About to drive on a dirt road? Here’s everything you might want to know
Australia abounds in nature’s gifts of beauty – rich and rare – and connecting most of them are dirt roads. Lots and lots of them.
In fact, of the 800,000 kilometres of road in Australia, more than 600,000 kilometres is dirt (also known as ‘unsealed’ or ‘unpaved’). We’re a nation of dirt roads.
In this guide
If you’ve never driven on a dirt road before, is there anything special you should know? Do you need to prepare your car? Are some cars better on dirt roads than others?
In this article, we get to the answers – so you can take the (dirt) road less travelled.
The short answer is that in good weather conditions, you don’t need to drive drastically differently on a dirt road versus a bitumen one. Just go slower, drive within your comfort zone, pay even more attention and put your headlights on.
Dirt is a lot slipperier than bitumen, which means you can’t go around corners anywhere near as fast, and it takes longer to stop.
Avoid higher speeds (such as over 100km/h). If you must do a higher speed on a dirt road, take your time building up to the speed, and then take your time slowing down again.
Braking in a straight line is particularly important. Swerving is not as much an option as on bitumen, making higher speeds especially dangerous on unsealed surfaces.
Avoid rainy days too. Rain and dirt roads don’t mix well together.
Watch out for hazards – dirt roads are more prone to (very nasty) potholes, which can puncture a tyre.
If you come up behind a car and can’t see because of the dust, you don’t have much option but to sit back where there’s visibility and bide your time until you can safely get past.
Generally, though, aside from being more careful, entering corners a lot slower and keeping mindful that braking distances are longer on dirt, you should be more than fine.
Note that this advice applies to general dirt roads such as what you might find on a trip to a wine region, or a few hours outside an Australian capital city.
Gnarlier dirt roads – the heavily corrugated ones you find in the outback – are a totally different beast.
If you’re just driving a short distance on dirt, you don’t need to do anything special to your car other than routine tyre pressure checks. You don’t need special tyres on your car.
Once on a dirt road, switching the air-conditioning to recirculate is sensible. This means less dust gets into the interior.
Most cars made after 2005 have a system called Electronic Stability Control (ESC) that prevents a car ‘spinning out’ – and it’s especially helpful on dirt. Don’t switch it off, unless you know what you’re doing. In late 2013 this system became mandatory on all new cars.
If you plan to drive longer distances on dirt, consider fitting a full-size spare wheel and tyre if your car doesn’t already have one.

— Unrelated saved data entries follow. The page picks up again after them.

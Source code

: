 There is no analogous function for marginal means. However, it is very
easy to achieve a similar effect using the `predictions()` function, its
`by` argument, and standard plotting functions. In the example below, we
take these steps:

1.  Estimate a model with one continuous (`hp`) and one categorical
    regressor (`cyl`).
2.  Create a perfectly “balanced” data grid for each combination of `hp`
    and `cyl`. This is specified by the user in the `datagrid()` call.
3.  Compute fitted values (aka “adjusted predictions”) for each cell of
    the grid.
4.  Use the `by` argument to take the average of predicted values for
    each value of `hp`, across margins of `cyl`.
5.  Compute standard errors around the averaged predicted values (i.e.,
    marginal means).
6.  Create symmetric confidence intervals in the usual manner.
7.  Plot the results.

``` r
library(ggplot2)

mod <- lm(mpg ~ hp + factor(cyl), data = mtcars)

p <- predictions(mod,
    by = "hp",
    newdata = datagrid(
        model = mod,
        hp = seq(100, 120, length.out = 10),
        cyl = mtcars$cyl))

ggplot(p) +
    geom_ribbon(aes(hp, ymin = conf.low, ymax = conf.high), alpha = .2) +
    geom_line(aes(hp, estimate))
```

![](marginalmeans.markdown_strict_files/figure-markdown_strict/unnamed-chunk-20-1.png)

Most new cars come with either a space-saver spare wheel and tyre, or a puncture repair kit, which are only really suitable for city use.
Any modern car will be fine on a dirt road on a sunny day, however a car with all-wheel-drive will feel more secure than one with front-wheel-drive, or rear-wheel-drive.
If you live on a dirt road, an all-wheel-drive car is almost a must, especially when it rains. And the dirt road becomes a mud road, as slippery as ice.
Many new cars are SUVs with higher ride heights, but this isn’t essential for driving on most dirt roads.
If you intend to hit the outback, the dirt roads can be another kettle of fish. Hundreds of kilometres of corrugations will not only rattle the fillings from your teeth, but are well-known to overheat shock absorbers, causing them to fail – leaving people in the middle of proverbial nowhere.
If you intend a trip to the very far Aussie yonder, a modern passenger car won’t cut it. You might need a full-blown four-wheel-drive with proper shocks that can handle the abuse, and tough off-road tyres. Even then, taking multiple full-size spare wheels and tyres is very sensible, in addition to large containers of drinking water and a sat-phone or EPIRB.
Do more research, though, if this is your intention.